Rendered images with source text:
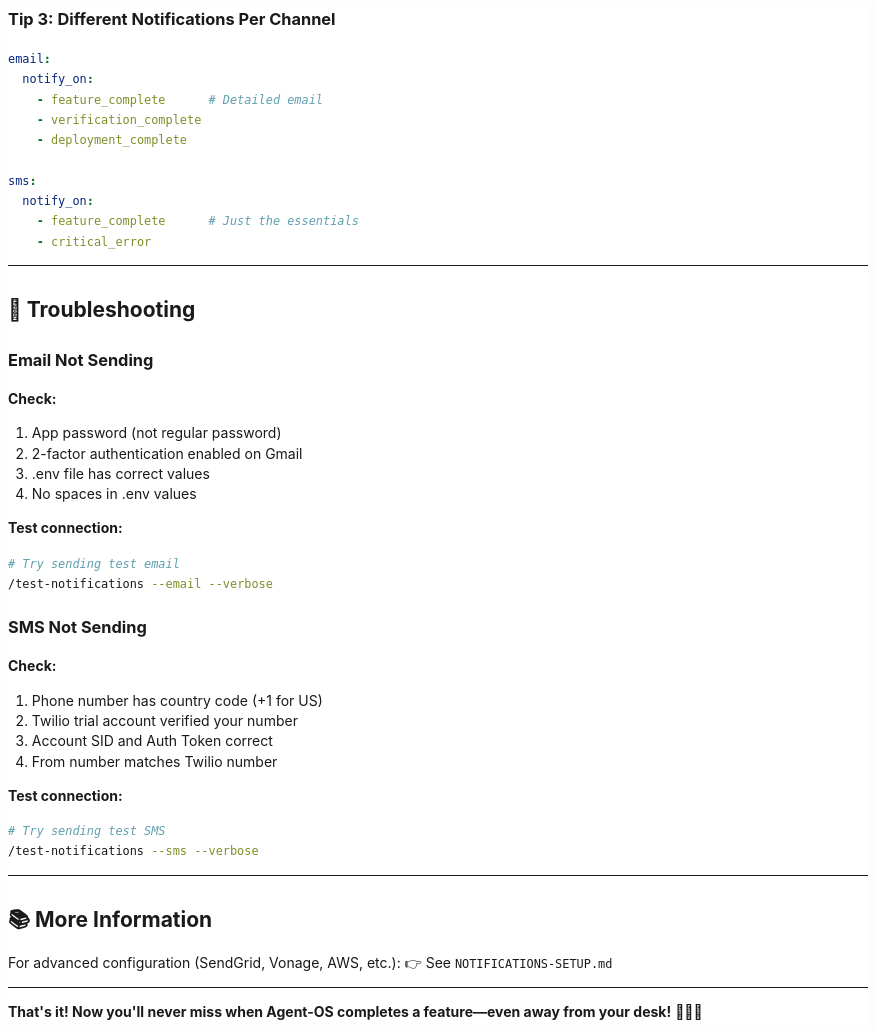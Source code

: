 ### Tip 3: Different Notifications Per Channel

```yaml
email:
  notify_on:
    - feature_complete      # Detailed email
    - verification_complete
    - deployment_complete

sms:
  notify_on:
    - feature_complete      # Just the essentials
    - critical_error
```

---

## 🔧 Troubleshooting

### Email Not Sending

**Check:**
1. App password (not regular password)
2. 2-factor authentication enabled on Gmail
3. .env file has correct values
4. No spaces in .env values

**Test connection:**
```bash
# Try sending test email
/test-notifications --email --verbose
```

### SMS Not Sending

**Check:**
1. Phone number has country code (+1 for US)
2. Twilio trial account verified your number
3. Account SID and Auth Token correct
4. From number matches Twilio number

**Test connection:**
```bash
# Try sending test SMS
/test-notifications --sms --verbose
```

---

## 📚 More Information

For advanced configuration (SendGrid, Vonage, AWS, etc.):
👉 See `NOTIFICATIONS-SETUP.md`

---

**That's it! Now you'll never miss when Agent-OS completes a feature—even away from your desk!** 📧📱🎉
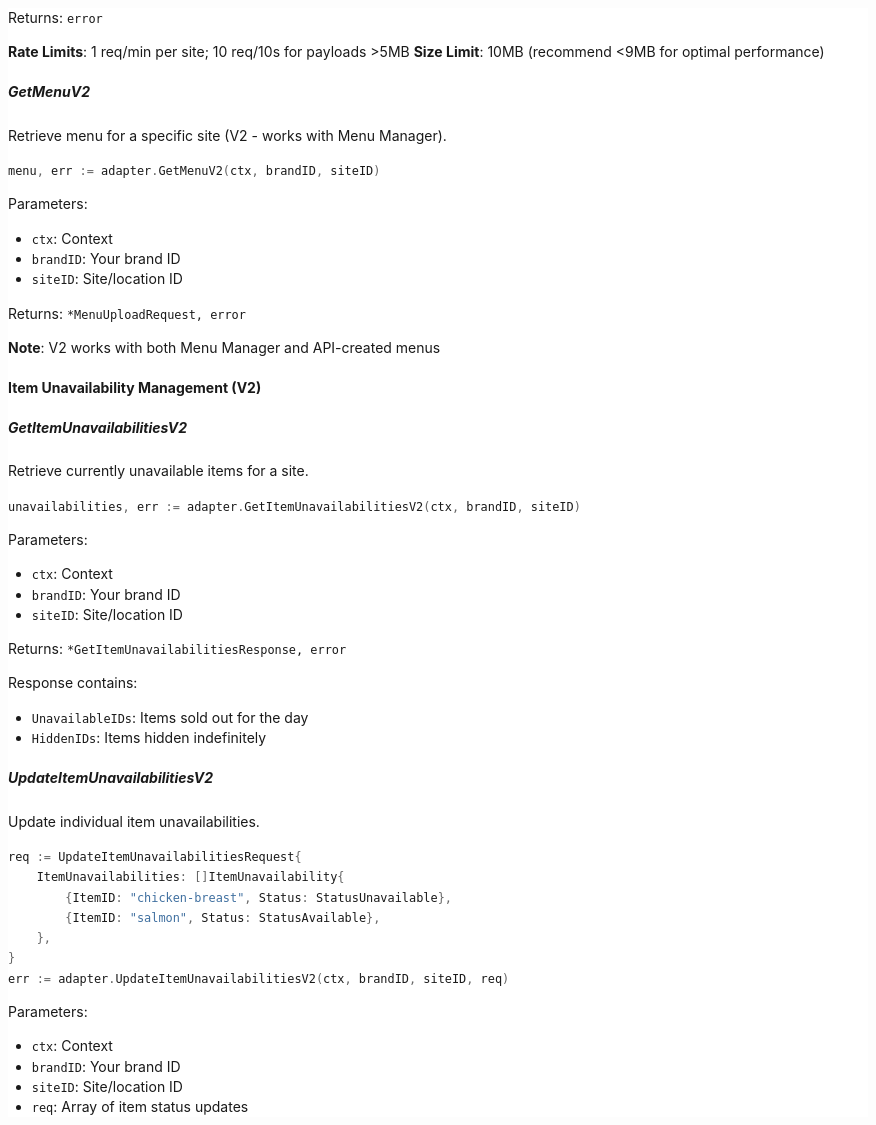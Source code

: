 Returns: `error`

**Rate Limits**: 1 req/min per site; 10 req/10s for payloads >5MB
**Size Limit**: 10MB (recommend <9MB for optimal performance)

##### GetMenuV2
Retrieve menu for a specific site (V2 - works with Menu Manager).

```go
menu, err := adapter.GetMenuV2(ctx, brandID, siteID)
```

Parameters:
- `ctx`: Context
- `brandID`: Your brand ID
- `siteID`: Site/location ID

Returns: `*MenuUploadRequest, error`

**Note**: V2 works with both Menu Manager and API-created menus

#### Item Unavailability Management (V2)

##### GetItemUnavailabilitiesV2
Retrieve currently unavailable items for a site.

```go
unavailabilities, err := adapter.GetItemUnavailabilitiesV2(ctx, brandID, siteID)
```

Parameters:
- `ctx`: Context
- `brandID`: Your brand ID
- `siteID`: Site/location ID

Returns: `*GetItemUnavailabilitiesResponse, error`

Response contains:
- `UnavailableIDs`: Items sold out for the day
- `HiddenIDs`: Items hidden indefinitely

##### UpdateItemUnavailabilitiesV2
Update individual item unavailabilities.

```go
req := UpdateItemUnavailabilitiesRequest{
    ItemUnavailabilities: []ItemUnavailability{
        {ItemID: "chicken-breast", Status: StatusUnavailable},
        {ItemID: "salmon", Status: StatusAvailable},
    },
}
err := adapter.UpdateItemUnavailabilitiesV2(ctx, brandID, siteID, req)
```

Parameters:
- `ctx`: Context
- `brandID`: Your brand ID
- `siteID`: Site/location ID
- `req`: Array of item status updates

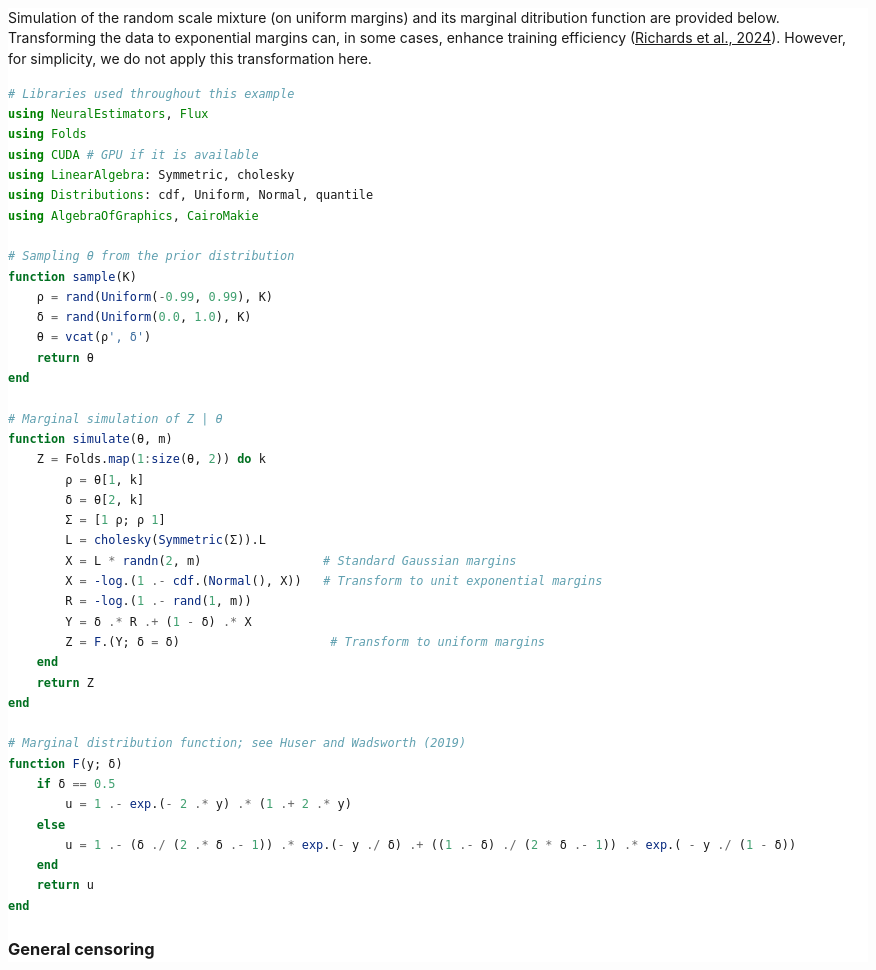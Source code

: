 Simulation of the random scale mixture (on uniform margins) and its marginal ditribution function are provided below. Transforming the data to exponential margins can, in some cases, enhance training efficiency ([Richards et al., 2024](https://jmlr.org/papers/v25/23-1134.html)). However, for simplicity, we do not apply this transformation here.

```julia
# Libraries used throughout this example
using NeuralEstimators, Flux
using Folds
using CUDA # GPU if it is available
using LinearAlgebra: Symmetric, cholesky
using Distributions: cdf, Uniform, Normal, quantile
using AlgebraOfGraphics, CairoMakie   

# Sampling θ from the prior distribution
function sample(K)
	ρ = rand(Uniform(-0.99, 0.99), K)
	δ = rand(Uniform(0.0, 1.0), K)
	θ = vcat(ρ', δ')
	return θ 
end

# Marginal simulation of Z | θ
function simulate(θ, m) 
	Z = Folds.map(1:size(θ, 2)) do k
		ρ = θ[1, k]
		δ = θ[2, k]
		Σ = [1 ρ; ρ 1]
		L = cholesky(Symmetric(Σ)).L
		X = L * randn(2, m)                 # Standard Gaussian margins
		X = -log.(1 .- cdf.(Normal(), X))   # Transform to unit exponential margins
		R = -log.(1 .- rand(1, m))         
		Y = δ .* R .+ (1 - δ) .* X          
		Z = F.(Y; δ = δ)                     # Transform to uniform margins
	end
	return Z
end

# Marginal distribution function; see Huser and Wadsworth (2019)
function F(y; δ)
	if δ == 0.5 
        u = 1 .- exp.(- 2 .* y) .* (1 .+ 2 .* y) 
    else 
        u = 1 .- (δ ./ (2 .* δ .- 1)) .* exp.(- y ./ δ) .+ ((1 .- δ) ./ (2 * δ .- 1)) .* exp.( - y ./ (1 - δ)) 
    end
	return u
end
```


### General censoring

§ **Assignment**
Give the entries back verbatim and omit the images.

§ **Your response**
Source code

: ### Tip 3: Different Notifications Per Channel

```yaml
email:
  notify_on:
    - feature_complete      # Detailed email
    - verification_complete
    - deployment_complete

sms:
  notify_on:
    - feature_complete      # Just the essentials
    - critical_error
```

---

## 🔧 Troubleshooting

### Email Not Sending

**Check:**
1. App password (not regular password)
2. 2-factor authentication enabled on Gmail
3. .env file has correct values
4. No spaces in .env values

**Test connection:**
```bash
# Try sending test email
/test-notifications --email --verbose
```

### SMS Not Sending

**Check:**
1. Phone number has country code (+1 for US)
2. Twilio trial account verified your number
3. Account SID and Auth Token correct
4. From number matches Twilio number

**Test connection:**
```bash
# Try sending test SMS
/test-notifications --sms --verbose
```

---

## 📚 More Information

For advanced configuration (SendGrid, Vonage, AWS, etc.):
👉 See `NOTIFICATIONS-SETUP.md`

---

**That's it! Now you'll never miss when Agent-OS completes a feature—even away from your desk!** 📧📱🎉
Source code

: Returns: `error`

**Rate Limits**: 1 req/min per site; 10 req/10s for payloads >5MB
**Size Limit**: 10MB (recommend <9MB for optimal performance)

##### GetMenuV2
Retrieve menu for a specific site (V2 - works with Menu Manager).

```go
menu, err := adapter.GetMenuV2(ctx, brandID, siteID)
```

Parameters:
- `ctx`: Context
- `brandID`: Your brand ID
- `siteID`: Site/location ID

Returns: `*MenuUploadRequest, error`

**Note**: V2 works with both Menu Manager and API-created menus

#### Item Unavailability Management (V2)

##### GetItemUnavailabilitiesV2
Retrieve currently unavailable items for a site.

```go
unavailabilities, err := adapter.GetItemUnavailabilitiesV2(ctx, brandID, siteID)
```

Parameters:
- `ctx`: Context
- `brandID`: Your brand ID
- `siteID`: Site/location ID

Returns: `*GetItemUnavailabilitiesResponse, error`

Response contains:
- `UnavailableIDs`: Items sold out for the day
- `HiddenIDs`: Items hidden indefinitely

##### UpdateItemUnavailabilitiesV2
Update individual item unavailabilities.

```go
req := UpdateItemUnavailabilitiesRequest{
    ItemUnavailabilities: []ItemUnavailability{
        {ItemID: "chicken-breast", Status: StatusUnavailable},
        {ItemID: "salmon", Status: StatusAvailable},
    },
}
err := adapter.UpdateItemUnavailabilitiesV2(ctx, brandID, siteID, req)
```

Parameters:
- `ctx`: Context
- `brandID`: Your brand ID
- `siteID`: Site/location ID
- `req`: Array of item status updates

Source code

: Simulation of the random scale mixture (on uniform margins) and its marginal ditribution function are provided below. Transforming the data to exponential margins can, in some cases, enhance training efficiency ([Richards et al., 2024](https://jmlr.org/papers/v25/23-1134.html)). However, for simplicity, we do not apply this transformation here.

```julia
# Libraries used throughout this example
using NeuralEstimators, Flux
using Folds
using CUDA # GPU if it is available
using LinearAlgebra: Symmetric, cholesky
using Distributions: cdf, Uniform, Normal, quantile
using AlgebraOfGraphics, CairoMakie   

# Sampling θ from the prior distribution
function sample(K)
	ρ = rand(Uniform(-0.99, 0.99), K)
	δ = rand(Uniform(0.0, 1.0), K)
	θ = vcat(ρ', δ')
	return θ 
end

# Marginal simulation of Z | θ
function simulate(θ, m) 
	Z = Folds.map(1:size(θ, 2)) do k
		ρ = θ[1, k]
		δ = θ[2, k]
		Σ = [1 ρ; ρ 1]
		L = cholesky(Symmetric(Σ)).L
		X = L * randn(2, m)                 # Standard Gaussian margins
		X = -log.(1 .- cdf.(Normal(), X))   # Transform to unit exponential margins
		R = -log.(1 .- rand(1, m))         
		Y = δ .* R .+ (1 - δ) .* X          
		Z = F.(Y; δ = δ)                     # Transform to uniform margins
	end
	return Z
end

# Marginal distribution function; see Huser and Wadsworth (2019)
function F(y; δ)
	if δ == 0.5 
        u = 1 .- exp.(- 2 .* y) .* (1 .+ 2 .* y) 
    else 
        u = 1 .- (δ ./ (2 .* δ .- 1)) .* exp.(- y ./ δ) .+ ((1 .- δ) ./ (2 * δ .- 1)) .* exp.( - y ./ (1 - δ)) 
    end
	return u
end
```


### General censoring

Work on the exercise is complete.